Caption E (underneath a picture of Sunil Hathi) said ‘Holidays: Sudhir Hathi, husband of Meena Hathi, insisted that the family had no knowledge of the home being lived in by 35 people. He insisted that he believed there were only three tenants. Pictured: Sunil Hathi, a 30 year old doctor, enjoying a holiday in the sun.’ The word ‘insisted’ (particularly when repeated) was likely to arouse suspicions in a reader’s mind as to the credibility of what is said. Likewise, caption J was beneath a picture of mattresses side by side and some men lying on them. The caption said ‘Squeeze: Mr Hathi said the man had asked him if he had anywhere he could live, so he rented out the house privately to him and has partner and a third man. He claimed that the couple went away on holiday and the third man brought in the other tenants without telling anyone.’ Mr Hathi submitted that the word ‘claimed’ again would prompt a question as to the Claimants’ credibility, an impression which was reinforced by the obvious cramped conditions in which the occupants were living.

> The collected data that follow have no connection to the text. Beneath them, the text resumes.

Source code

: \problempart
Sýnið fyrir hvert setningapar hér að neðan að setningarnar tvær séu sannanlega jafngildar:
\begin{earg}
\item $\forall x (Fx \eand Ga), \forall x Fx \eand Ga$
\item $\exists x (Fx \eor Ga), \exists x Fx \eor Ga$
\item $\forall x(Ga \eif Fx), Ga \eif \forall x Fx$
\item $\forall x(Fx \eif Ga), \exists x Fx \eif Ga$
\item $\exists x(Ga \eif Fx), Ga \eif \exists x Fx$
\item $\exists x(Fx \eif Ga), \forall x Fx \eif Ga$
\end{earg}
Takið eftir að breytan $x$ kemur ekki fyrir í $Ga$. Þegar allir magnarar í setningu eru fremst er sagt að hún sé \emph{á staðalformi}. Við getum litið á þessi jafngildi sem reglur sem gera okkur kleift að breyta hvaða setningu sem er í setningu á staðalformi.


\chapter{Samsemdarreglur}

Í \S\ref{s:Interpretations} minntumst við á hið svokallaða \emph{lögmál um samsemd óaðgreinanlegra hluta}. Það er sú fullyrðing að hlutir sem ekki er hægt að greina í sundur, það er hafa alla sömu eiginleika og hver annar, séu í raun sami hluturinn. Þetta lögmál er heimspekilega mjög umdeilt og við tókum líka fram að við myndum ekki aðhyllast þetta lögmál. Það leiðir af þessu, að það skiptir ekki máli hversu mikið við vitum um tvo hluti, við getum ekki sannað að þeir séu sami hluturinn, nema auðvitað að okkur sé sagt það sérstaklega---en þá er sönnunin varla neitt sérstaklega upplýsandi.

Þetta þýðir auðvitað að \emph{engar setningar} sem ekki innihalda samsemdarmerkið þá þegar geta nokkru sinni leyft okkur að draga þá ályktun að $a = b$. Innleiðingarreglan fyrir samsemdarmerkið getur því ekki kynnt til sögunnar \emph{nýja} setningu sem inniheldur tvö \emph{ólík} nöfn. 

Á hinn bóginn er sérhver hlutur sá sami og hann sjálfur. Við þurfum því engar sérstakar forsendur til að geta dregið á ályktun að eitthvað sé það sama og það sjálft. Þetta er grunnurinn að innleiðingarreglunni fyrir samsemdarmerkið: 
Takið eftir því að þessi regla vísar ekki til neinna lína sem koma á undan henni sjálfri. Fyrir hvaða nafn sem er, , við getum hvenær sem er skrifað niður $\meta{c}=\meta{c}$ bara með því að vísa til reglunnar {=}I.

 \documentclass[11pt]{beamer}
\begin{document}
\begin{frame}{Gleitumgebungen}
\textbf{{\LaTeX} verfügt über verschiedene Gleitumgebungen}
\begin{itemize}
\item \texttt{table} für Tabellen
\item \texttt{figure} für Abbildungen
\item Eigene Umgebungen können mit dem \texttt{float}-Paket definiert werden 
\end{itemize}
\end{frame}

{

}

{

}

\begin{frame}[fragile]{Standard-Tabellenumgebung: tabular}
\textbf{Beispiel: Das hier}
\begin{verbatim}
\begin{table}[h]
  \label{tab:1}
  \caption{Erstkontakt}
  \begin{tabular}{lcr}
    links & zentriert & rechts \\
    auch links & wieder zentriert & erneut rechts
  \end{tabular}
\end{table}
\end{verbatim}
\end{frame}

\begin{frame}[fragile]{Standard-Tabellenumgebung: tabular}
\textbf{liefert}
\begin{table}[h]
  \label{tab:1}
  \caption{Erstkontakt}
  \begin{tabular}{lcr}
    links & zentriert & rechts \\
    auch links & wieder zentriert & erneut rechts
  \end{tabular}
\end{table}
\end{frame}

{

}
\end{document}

Mr Hathi presented his arguments with admirable clarity and in an appropriately concise manner. However, my clear conclusion is that the article had the meaning for which the 2nd Defendant contends. My reasons are as follows:
While I understand Mr Hathi’s comment that the whole article would not be read by all readers, the law firmly adopts the position that the article must be read as a whole. This is one aspect of what is called the ‘single meaning rule’, that is, whereas in ordinary discourse, different readers may take away different meanings from an article, for the purposes of the law of defamation, a single meaning of the words complained of must be determined. Some articles may have multiple meanings or multiple defamatory stings, but neither party contends that is the case here. That said, the law is not oblivious to the fact that different parts of an article may vary in their prominence or importance. Yet, allowing for this my task is still to reach a conclusion on the meaning of the article as a whole – see for instance Charleston v News Group Newspapers Ltd [1995] 2 AC 65, especially Lord Bridge at 72-73 and Lord Nicholls at 73-74.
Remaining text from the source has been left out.